6.5. A reminder about optimization theory

We place ourselves in the setting of a Hilbert space \(H\), but the reader who is not familiar with this framework may assume that \(H\) is a finite-dimensional space.

Let us warn the reader that manifold expressions of the results below are available in the literature, with slightly different settings, assumptions, and conclusions. The statements presented below are not by far the most general ones in terms of assumptions.

Throughout this section, we consider optimization problems of the form:

\[\min\limits_{u} J(u) \:\: \text{ s.t. } \:\: u \in K,\]

where:

  • The objective function \(J : H \to \R\) is assumed to be continuously differentiable,

  • \(K\) is a subset of \(H\) (for the moment arbitrary) called constraint set.

6.5.1. Necessary first-order optimality conditions

6.5.1.1. Unconstrained problems

Let \(H\) be a Hilbert space, and let \(J : H \to \R\) be a differentiable function; we consider the unconstrained minimization problem:

(6.4)\[\min\limits_{u \in H}{J(u)}.\]

Definition 6.8

A point \(u \in H\) is a local minimizer for (6.4) if there exists an open neighborhood \(V \subset H\) containing \(u\) such that:

\[\forall v \in V, \:\: J(u) \leq J(v).\]

Theorem 6.8

Let \(u\) be a local minimizer for (6.4); then:

\[\nabla J(u) = 0.\]

../_images/varew.png

Fig. 6.6 Expression of the necessary optimality condition at a point which is interior.

6.5.1.2. Equality-constrained problems

The situation when the problem at hand features equality constraints is more intricate. Let \(J : H \to \R\) and \(C: H \to \R^p\) be differentiable functions; we consider the equality-constrained minimization problem:

(6.5)\[\min\limits_{h \in H}{J(h)} \:\: \text{ s.t. } \:\: C(h) = 0.\]

Definition 6.9

A point \(u \in H\) is a local minimizer for (6.5) if there exists an open neighborhood \(V \subset H\) containing \(u\) such that:

\[\forall v \in V \text{ s.t. } C(v) = 0, \:\: J(u) \leq J(v).\]

Theorem 6.9

Let \(u\) be a local minimizer for (6.5), and assume that the gradients \(\nabla C_1(u), \ldots,\) \(\nabla C_p(u)\) are linearly independent. Then there exist Lagrange multipliers \(\lambda_1,\ldots,\lambda_p \in \R\) such that:

\[\nabla J (u) + \sum\limits_{i=1}^p{ \lambda_i \nabla C_i(u)} = 0.\]
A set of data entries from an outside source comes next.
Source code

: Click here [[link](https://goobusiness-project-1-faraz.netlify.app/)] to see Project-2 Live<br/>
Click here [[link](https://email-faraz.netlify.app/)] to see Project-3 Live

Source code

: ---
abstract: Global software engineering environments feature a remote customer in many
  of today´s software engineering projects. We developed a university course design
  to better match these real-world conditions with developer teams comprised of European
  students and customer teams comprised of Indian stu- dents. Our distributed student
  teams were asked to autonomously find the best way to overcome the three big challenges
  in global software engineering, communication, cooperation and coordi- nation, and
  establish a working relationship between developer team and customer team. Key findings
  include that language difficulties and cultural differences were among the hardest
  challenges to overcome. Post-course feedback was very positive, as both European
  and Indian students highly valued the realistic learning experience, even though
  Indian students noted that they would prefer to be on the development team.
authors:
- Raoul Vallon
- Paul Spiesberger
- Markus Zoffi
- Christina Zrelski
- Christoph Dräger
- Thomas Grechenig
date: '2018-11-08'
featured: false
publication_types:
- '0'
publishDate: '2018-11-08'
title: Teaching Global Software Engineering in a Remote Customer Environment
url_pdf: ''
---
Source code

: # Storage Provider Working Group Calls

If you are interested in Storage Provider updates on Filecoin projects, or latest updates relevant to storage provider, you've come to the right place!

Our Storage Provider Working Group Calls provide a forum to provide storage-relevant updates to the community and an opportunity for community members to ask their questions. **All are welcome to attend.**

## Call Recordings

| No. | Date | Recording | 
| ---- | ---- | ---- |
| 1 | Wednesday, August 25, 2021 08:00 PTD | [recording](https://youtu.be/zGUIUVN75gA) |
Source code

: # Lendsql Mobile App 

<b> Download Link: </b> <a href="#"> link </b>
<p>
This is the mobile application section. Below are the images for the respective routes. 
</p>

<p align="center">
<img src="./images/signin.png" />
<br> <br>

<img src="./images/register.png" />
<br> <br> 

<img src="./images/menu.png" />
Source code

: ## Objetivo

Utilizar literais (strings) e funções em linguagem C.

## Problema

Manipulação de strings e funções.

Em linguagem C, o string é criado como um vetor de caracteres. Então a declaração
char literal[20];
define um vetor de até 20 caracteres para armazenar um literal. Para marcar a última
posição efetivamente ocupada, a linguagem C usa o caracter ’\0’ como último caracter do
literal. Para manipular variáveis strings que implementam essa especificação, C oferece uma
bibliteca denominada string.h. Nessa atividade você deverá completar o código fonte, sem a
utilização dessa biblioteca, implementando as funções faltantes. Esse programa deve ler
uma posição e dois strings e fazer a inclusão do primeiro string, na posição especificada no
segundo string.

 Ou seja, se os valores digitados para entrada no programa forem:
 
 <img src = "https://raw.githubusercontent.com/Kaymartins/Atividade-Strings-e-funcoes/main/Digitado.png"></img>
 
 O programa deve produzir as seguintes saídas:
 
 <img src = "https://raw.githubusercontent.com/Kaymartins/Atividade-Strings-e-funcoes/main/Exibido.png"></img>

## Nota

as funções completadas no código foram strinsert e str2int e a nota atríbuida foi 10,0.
It is instructive to appraise the meaning of this result in a simple case. Let us assume that the considered problem (6.5) features only \(p=1\) equality constraint. The above theorem applies, and then two cases arise:

  • Case 1: \(\lambda=0\), and then \(\nabla J(u) = 0\). This equality is the necessary first-order optimality condition for \(u\) to be an unconstrained minimizer of \(J(v)\).

  • Case 2: \(\lambda \neq 0\), and so we may write:

    \[\nabla C(u) = -\frac{1}{\lambda} \nabla J(u).\]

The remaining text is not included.